**How to complete this task**: Lines after the one containing "4526 | 0.27" are to be omitted; print exactly each line from the start of the records up to and including it.

**Data for processing**:
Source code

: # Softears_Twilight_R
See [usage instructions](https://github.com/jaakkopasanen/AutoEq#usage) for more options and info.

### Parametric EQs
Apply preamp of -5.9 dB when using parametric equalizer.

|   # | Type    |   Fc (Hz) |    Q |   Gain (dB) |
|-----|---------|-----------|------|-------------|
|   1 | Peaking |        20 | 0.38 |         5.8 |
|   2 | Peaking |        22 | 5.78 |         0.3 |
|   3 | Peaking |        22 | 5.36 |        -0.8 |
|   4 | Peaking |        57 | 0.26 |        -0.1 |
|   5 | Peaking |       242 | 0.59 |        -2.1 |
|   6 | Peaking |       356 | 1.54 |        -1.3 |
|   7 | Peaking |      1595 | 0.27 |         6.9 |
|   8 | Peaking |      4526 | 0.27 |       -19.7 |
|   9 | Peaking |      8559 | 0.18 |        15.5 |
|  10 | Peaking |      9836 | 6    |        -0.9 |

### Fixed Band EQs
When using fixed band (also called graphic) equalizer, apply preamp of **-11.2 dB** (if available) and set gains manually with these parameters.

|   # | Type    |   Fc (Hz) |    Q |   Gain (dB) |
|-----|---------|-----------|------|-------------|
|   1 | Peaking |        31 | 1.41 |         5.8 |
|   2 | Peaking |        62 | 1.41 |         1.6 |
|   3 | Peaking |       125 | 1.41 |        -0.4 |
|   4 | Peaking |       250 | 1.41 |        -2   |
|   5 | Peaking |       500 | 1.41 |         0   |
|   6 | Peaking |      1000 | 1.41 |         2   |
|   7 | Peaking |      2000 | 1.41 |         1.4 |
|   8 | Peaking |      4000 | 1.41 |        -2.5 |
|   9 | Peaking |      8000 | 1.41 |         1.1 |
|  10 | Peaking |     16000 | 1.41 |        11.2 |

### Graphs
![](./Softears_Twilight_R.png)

**Exercise solution**:
Source code

: # Softears_Twilight_R
See [usage instructions](https://github.com/jaakkopasanen/AutoEq#usage) for more options and info.

### Parametric EQs
Apply preamp of -5.9 dB when using parametric equalizer.

|   # | Type    |   Fc (Hz) |    Q |   Gain (dB) |
|-----|---------|-----------|------|-------------|
|   1 | Peaking |        20 | 0.38 |         5.8 |
|   2 | Peaking |        22 | 5.78 |         0.3 |
|   3 | Peaking |        22 | 5.36 |        -0.8 |
|   4 | Peaking |        57 | 0.26 |        -0.1 |
|   5 | Peaking |       242 | 0.59 |        -2.1 |
|   6 | Peaking |       356 | 1.54 |        -1.3 |
|   7 | Peaking |      1595 | 0.27 |         6.9 |
|   8 | Peaking |      4526 | 0.27 |       -19.7 |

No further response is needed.